As the project progresses, keep clients in the loop to avoid any unexpected and costly changes. “We text our clients daily to keep them informed of conditions, delays and progress,” builder Bill Varian says. Tools like Houzz Pro’s shareable daily log, which can include detailed notes and project photos, can save you the trouble of messaging everyone individually, and ensure that no one falls through the communication cracks.
Houzz Pro eliminates the need for lengthy phone conversations and emails with clients. “The rewards are honestly revolutionary for us, because before all of our communication with clients used to be via email or phone call, and now we can place products right into a project room on Houzz Pro,” John McClain says. “We can then put all of those items into a nice clear proposal that the client can take and approve line by line. I particularly love the fact that clients can approve and decline each line item, because it allows them to feel that they have control over the project.”
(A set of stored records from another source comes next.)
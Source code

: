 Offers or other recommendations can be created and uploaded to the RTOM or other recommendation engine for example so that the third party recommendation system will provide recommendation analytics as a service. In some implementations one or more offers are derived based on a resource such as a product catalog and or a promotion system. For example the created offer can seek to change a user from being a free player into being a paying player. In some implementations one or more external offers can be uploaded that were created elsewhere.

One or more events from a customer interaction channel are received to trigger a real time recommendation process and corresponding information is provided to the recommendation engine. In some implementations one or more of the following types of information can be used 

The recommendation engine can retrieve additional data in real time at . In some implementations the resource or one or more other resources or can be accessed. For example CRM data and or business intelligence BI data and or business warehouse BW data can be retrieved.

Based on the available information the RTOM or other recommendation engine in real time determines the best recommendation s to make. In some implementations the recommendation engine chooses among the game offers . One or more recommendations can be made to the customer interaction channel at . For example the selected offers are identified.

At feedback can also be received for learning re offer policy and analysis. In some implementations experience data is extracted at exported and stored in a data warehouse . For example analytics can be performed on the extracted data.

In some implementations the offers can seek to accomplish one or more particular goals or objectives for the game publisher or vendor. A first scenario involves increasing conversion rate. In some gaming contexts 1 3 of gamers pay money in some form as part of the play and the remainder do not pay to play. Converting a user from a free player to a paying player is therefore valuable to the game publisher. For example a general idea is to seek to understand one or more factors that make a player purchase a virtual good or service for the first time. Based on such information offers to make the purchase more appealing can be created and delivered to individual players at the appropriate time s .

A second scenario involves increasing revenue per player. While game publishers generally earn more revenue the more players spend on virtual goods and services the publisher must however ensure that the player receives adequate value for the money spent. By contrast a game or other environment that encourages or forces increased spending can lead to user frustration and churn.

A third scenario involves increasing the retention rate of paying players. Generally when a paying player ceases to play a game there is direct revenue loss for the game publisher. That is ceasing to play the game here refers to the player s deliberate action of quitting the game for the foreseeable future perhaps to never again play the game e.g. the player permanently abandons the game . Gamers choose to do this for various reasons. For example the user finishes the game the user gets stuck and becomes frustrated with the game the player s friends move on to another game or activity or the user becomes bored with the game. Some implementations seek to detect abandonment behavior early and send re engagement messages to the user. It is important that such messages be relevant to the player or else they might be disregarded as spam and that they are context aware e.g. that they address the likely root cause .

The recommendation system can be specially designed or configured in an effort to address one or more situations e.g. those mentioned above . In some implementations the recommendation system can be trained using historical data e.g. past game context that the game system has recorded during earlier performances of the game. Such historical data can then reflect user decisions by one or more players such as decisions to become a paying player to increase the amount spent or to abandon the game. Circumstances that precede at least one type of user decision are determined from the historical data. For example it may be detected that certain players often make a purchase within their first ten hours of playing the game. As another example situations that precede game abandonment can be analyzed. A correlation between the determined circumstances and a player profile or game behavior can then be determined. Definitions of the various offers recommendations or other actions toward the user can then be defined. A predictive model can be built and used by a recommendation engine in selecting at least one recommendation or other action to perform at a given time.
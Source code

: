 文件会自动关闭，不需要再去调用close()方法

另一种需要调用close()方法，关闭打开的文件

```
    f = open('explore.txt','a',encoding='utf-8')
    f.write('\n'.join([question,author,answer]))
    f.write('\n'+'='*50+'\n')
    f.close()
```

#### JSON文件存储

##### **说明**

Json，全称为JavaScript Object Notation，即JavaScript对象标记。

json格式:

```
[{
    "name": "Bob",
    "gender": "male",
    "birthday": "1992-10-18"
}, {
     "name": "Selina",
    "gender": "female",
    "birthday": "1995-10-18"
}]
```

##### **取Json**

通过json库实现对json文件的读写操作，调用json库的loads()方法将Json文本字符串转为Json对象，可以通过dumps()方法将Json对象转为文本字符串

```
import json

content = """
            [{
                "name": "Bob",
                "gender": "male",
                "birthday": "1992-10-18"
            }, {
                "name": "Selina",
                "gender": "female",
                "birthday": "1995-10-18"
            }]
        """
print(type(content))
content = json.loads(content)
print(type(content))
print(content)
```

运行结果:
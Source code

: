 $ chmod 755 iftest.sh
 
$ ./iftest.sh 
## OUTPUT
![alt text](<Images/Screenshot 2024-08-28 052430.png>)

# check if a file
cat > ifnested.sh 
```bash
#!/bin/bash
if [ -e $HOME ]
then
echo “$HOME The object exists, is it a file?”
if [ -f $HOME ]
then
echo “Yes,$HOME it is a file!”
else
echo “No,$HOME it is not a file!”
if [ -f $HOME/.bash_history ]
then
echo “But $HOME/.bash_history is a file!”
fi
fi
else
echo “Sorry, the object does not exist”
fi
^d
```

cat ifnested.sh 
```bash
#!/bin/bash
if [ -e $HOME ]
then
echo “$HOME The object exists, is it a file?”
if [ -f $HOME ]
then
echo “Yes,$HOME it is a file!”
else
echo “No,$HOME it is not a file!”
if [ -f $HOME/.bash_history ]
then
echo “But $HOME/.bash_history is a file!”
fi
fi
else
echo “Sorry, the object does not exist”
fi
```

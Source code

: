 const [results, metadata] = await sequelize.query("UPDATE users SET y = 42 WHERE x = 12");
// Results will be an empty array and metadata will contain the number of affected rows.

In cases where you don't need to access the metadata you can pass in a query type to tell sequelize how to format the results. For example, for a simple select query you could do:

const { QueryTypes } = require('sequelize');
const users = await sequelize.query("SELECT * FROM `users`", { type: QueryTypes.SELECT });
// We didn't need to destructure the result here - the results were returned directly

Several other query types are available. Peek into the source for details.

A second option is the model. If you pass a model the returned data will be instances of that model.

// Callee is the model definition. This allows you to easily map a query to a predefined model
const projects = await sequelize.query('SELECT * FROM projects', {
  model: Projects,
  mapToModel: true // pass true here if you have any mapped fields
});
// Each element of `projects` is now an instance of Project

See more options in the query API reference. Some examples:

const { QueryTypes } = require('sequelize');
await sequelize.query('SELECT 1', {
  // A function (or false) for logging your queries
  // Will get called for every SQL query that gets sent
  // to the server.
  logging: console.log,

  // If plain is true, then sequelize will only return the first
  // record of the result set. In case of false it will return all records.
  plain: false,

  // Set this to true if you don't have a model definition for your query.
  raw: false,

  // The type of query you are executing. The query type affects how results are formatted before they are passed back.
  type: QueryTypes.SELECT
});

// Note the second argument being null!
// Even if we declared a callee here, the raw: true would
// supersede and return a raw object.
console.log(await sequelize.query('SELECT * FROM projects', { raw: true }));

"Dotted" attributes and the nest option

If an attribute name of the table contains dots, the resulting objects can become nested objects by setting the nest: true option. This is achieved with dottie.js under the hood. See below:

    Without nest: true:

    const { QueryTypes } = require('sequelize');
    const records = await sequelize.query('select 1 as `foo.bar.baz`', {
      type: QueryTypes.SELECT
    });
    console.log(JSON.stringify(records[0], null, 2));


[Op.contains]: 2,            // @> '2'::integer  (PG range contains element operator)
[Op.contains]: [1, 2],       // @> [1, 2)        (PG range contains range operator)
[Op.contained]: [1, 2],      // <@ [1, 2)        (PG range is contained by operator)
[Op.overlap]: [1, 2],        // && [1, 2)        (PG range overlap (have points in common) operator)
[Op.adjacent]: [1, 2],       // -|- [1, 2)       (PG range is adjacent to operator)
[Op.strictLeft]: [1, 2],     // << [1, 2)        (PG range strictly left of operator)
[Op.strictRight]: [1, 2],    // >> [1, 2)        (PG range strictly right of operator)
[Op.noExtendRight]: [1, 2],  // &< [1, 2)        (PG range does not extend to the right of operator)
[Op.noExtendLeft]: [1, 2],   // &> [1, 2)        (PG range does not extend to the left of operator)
Jones also provides “regular updates to our clients, so their impatience and frustration are not misdirected and produce trust issues between us going forward,” she says. Her team also checks in regularly with clients about things like product selections and possible alterations, and discusses any “shifts to the timeline in an attempt to alleviate any other disruptions.”
And don’t forget to make clients aware of their role in keeping the project on track. “I give clients the heads-up in advance of decisions and payments,” designer Tara Veith says. “I alert them that indecision will extend their timeline and possibly increase their costs.”